This is a rare c. 1957 map of India, Southeast Asia, the East Indies, and the Philippines intended to propagandize the achievements of the 'Colombo Plan' - a multinational economic initiative intended to foster social and economic development in the Asia-Pacific region. The map is entirely in Chinese and is presumably intended to propagandize the Colombo Plan to a Chinese audience. Coverage extends from the Indus Valley to the Philippines and from Nepal to Java and Timor. Symbols illustrate various types of development influenced by the Colombo Plan. Text and graphs on the map highlight the British contribution to the effort.
The Colombo Plan
The Colombo Plan was 27 countries joint-initiative designed to strengthen economic and social development India, the East Indies, and Southeast Asia, and in doing so, fight the spread of Communist ideology. The plan was initially proposed in 1949 by Indian diplomat K. M. Panikkar (1895 - 1963). In January 1950, British Foreign Secretary Ernest Bevin championed the idea at the Commonwealth Conference in Colombo, Ceylon. Originally conceived as a six-year project, the Plan was so successful it was subsequently extended indefinitely. The United States, although not a member, became by far the largest contributor. While generally successful, the Colombo Plan has been criticized s by some as a platform for consolidating colonial hegemony.
The Map Speaks
Text on the map in Chinese describes the initiative,
The Colombo Plan was established at the meeting of foreign ministers of Australia, Canada, Ceylon, India, New Zealand, Pakistan, and the United Kingdom seven years ago. Later, other countries in Southeast Asia and South Asia, Khmer, Vietnam, Myanmar, Nepal, Indonesia, Thailand, the Philippines, Laos, and Malaya, which recently declared its independence, also participated. In addition, there are two member states outside the zone, the United States of America and Japan. The Colombo Plan is aimed at assisting Southeast Asian and South Asian countries to improve their living standards through industrial and agricultural construction. In the seven years since the plan began, these countries have made great progress in implementing their goals. Most of these plans are funded by the countries themselves, but member countries outside the region have also done a lot. The countries of the Commonwealth will also make significant contributions in providing technical experts and trainees.
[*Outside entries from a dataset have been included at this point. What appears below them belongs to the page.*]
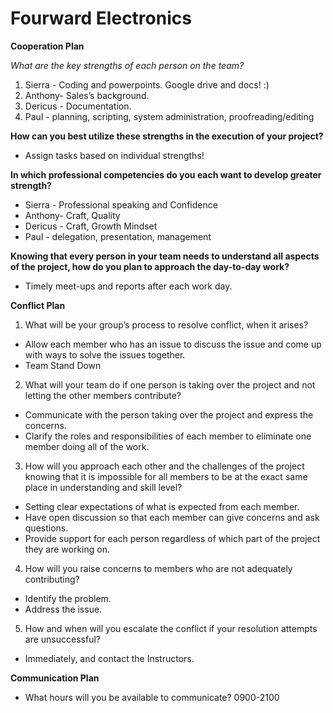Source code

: # Fourward Electronics  

**Cooperation Plan**

*What are the key strengths of each person on the team?*
1. Sierra - Coding and powerpoints. Google drive and docs! :)
2. Anthony- Sales’s background. 
3. Dericus - Documentation.
4. Paul - planning, scripting, system administration, proofreading/editing 

**How can you best utilize these strengths in the execution of your project?**
- Assign tasks based on individual strengths! 

**In which professional competencies do you each want to develop greater strength?**
- Sierra - Professional speaking and Confidence 
- Anthony- Craft, Quality
- Dericus - Craft, Growth Mindset
- Paul - delegation, presentation, management

**Knowing that every person in your team needs to understand all aspects of the project, how do you plan to approach the day-to-day work?**
- Timely meet-ups and reports after each work day.

**Conflict Plan**
1. What will be your group’s process to resolve conflict, when it arises?
- Allow each member who has an issue to discuss the issue and come up with ways to solve the issues together. 
- Team Stand Down 

2. What will your team do if one person is taking over the project and not letting the other members contribute?
- Communicate with the person taking over the project and express the concerns. 
- Clarify the roles and responsibilities of each member to eliminate one member doing all of the work. 

3. How will you approach each other and the challenges of the project knowing that it is impossible for all members to be at the exact same place in understanding and skill level? 
- Setting clear expectations of what is expected from each member. 
- Have open discussion so that each member can give concerns and ask questions. 
- Provide support for each person regardless of which part of the project they are working on. 
 4. How will you raise concerns to members who are not adequately contributing?
- Identify the problem.
- Address the issue.

5. How and when will you escalate the conflict if your resolution attempts are unsuccessful?
- Immediately, and contact the Instructors.

**Communication Plan**
- What hours will you be available to communicate? 0900-2100
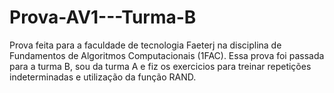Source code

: # Prova-AV1---Turma-B

Prova feita para a faculdade de tecnologia Faeterj na disciplina de Fundamentos de Algoritmos Computacionais (1FAC).
Essa prova foi passada para a turma B, sou da turma A e fiz os exercicios para treinar repetições indeterminadas e utilização da função RAND.
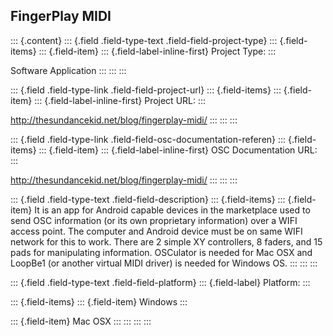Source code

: ## FingerPlay MIDI

::: {.content}
::: {.field .field-type-text .field-field-project-type}
::: {.field-items}
::: {.field-item}
::: {.field-label-inline-first}
Project Type:
:::

Software Application
:::
:::
:::

::: {.field .field-type-link .field-field-project-url}
::: {.field-items}
::: {.field-item}
::: {.field-label-inline-first}
Project URL:
:::

<http://thesundancekid.net/blog/fingerplay-midi/>
:::
:::
:::

::: {.field .field-type-link .field-field-osc-documentation-referen}
::: {.field-items}
::: {.field-item}
::: {.field-label-inline-first}
OSC Documentation URL:
:::

<http://thesundancekid.net/blog/fingerplay-midi/>
:::
:::
:::

::: {.field .field-type-text .field-field-description}
::: {.field-items}
::: {.field-item}
It is an app for Android capable devices in the marketplace used to send
OSC information (or its own proprietary information) over a WIFI access
point. The computer and Android device must be on same WIFI network for
this to work. There are 2 simple XY controllers, 8 faders, and 15 pads
for manipulating information. OSCulator is needed for Mac OSX and
LoopBe1 (or another virtual MIDI driver) is needed for Windows OS.
:::
:::
:::

::: {.field .field-type-text .field-field-platform}
::: {.field-label}
Platform:
:::

::: {.field-items}
::: {.field-item}
Windows
:::

::: {.field-item}
Mac OSX
:::
:::
:::
:::
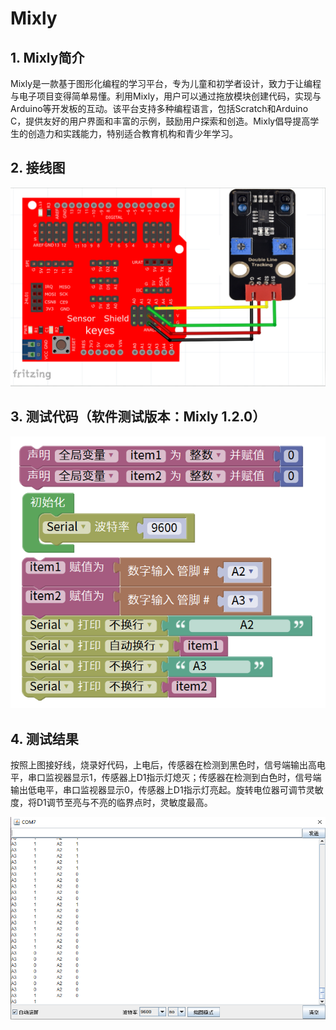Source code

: # Mixly


## 1. Mixly简介  

Mixly是一款基于图形化编程的学习平台，专为儿童和初学者设计，致力于让编程与电子项目变得简单易懂。利用Mixly，用户可以通过拖放模块创建代码，实现与Arduino等开发板的互动。该平台支持多种编程语言，包括Scratch和Arduino C，提供友好的用户界面和丰富的示例，鼓励用户探索和创造。Mixly倡导提高学生的创造力和实践能力，特别适合教育机构和青少年学习。  

## 2. 接线图  

![](media/7487c9bc4c6a010c27b6bff5052e1c0e.png)  

## 3. 测试代码（软件测试版本：Mixly 1.2.0）  

![](media/a813c9ef3eaf1edeae8b93f5229bc240.png)  

## 4. 测试结果  

按照上图接好线，烧录好代码，上电后，传感器在检测到黑色时，信号端输出高电平，串口监视器显示1，传感器上D1指示灯熄灭；传感器在检测到白色时，信号端输出低电平，串口监视器显示0，传感器上D1指示灯亮起。旋转电位器可调节灵敏度，将D1调节至亮与不亮的临界点时，灵敏度最高。  

![](media/6d8c960e5ee849002603b7de1d1eb161.png)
Publication History and Census
No publisher or publication date is given, but the Colombo Plan was initiated in 1950, and so we have dated the map to 1957, as it illustrates seven years of progress. We have been unable to locate any other examples.
Good. Exhibits wear along original fold lines. Exhibits small areas of loss at some fold intersections. A small area of infill appears in the upper left quadrant. Edges exhibit some wear.